Trusting a black box: explaining complex simulation outcomes using LIME

The field of Artificial Intelligence (AI) has recently been suffering an “interpretability crisis”: black-box techniques like deep learning produce impressively accurate predictions, but fail to offer any human intelligible explanation, making it hard to establish their safety and fitness-of-purpose in highly regulated or safety-critical domains.

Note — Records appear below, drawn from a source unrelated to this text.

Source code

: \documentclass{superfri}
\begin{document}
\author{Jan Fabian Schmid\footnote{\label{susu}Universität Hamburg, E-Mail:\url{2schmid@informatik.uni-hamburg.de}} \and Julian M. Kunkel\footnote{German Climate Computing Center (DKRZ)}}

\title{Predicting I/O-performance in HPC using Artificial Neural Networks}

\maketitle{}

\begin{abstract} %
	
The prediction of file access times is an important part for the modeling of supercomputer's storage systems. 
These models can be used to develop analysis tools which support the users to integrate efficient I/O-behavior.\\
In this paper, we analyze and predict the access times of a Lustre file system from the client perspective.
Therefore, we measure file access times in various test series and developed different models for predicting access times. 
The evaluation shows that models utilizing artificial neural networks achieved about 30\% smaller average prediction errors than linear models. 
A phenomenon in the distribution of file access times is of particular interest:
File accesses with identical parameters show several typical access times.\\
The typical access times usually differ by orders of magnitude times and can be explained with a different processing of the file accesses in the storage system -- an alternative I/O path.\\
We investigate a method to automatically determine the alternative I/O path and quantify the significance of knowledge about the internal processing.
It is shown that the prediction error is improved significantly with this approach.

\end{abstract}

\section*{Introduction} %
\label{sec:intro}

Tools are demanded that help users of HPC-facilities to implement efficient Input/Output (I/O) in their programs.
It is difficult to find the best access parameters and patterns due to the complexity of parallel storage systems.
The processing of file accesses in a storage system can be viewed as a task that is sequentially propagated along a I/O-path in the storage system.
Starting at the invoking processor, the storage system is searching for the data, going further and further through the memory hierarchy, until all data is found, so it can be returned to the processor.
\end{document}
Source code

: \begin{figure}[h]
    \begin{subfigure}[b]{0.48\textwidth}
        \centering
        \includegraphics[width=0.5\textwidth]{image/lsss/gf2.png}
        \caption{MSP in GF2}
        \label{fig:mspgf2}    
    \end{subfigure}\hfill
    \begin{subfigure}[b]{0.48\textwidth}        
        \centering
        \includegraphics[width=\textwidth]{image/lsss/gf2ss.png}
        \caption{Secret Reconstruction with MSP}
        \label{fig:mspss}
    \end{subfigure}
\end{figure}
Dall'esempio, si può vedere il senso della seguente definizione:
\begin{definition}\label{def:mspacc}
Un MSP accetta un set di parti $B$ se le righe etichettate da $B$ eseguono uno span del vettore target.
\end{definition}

In the adjacent field of modelling and simulation, this challenge is not new: complex simulations generate emergent outputs via the interaction of a vast amount of dynamic components, which can make the system as a whole opaque to the user. Additionally, their complexity typically renders these simulations sensitive to initial parameter settings or details of their initial state such as the exact placement of units on a map. This can be broadly quantified via classical techniques such as sensitivity analysis, which however fail to provide a true explanation of simulation outputs in terms of understandable features of the input space.

As a response to the interpretability crisis in AI, the new field of Explainable AI (XAI) has emerged in recent years. Techniques like Locally Interpretable Model Explanations (LIME) enable powerful post-hoc analysis of predictions that provides an intuition for the model’s logic. This is achieved by considering how small, local changes to the input configuration affect the response, capturing the resulting dependencies using interpretable statistical techniques, and reporting them in an intuitive graphical user interface. This closes the loop between the model and the user, allowing the user not only to build trust in the model, but also to actively improve it by identifying blind spots and misconceptions that are evident to a human expert.

In this work, we investigate the applications of XAI techniques to complex simulations. In a series of examples from the social sciences and operational research we use LIME to coherently trace emergent patterns back to the input space.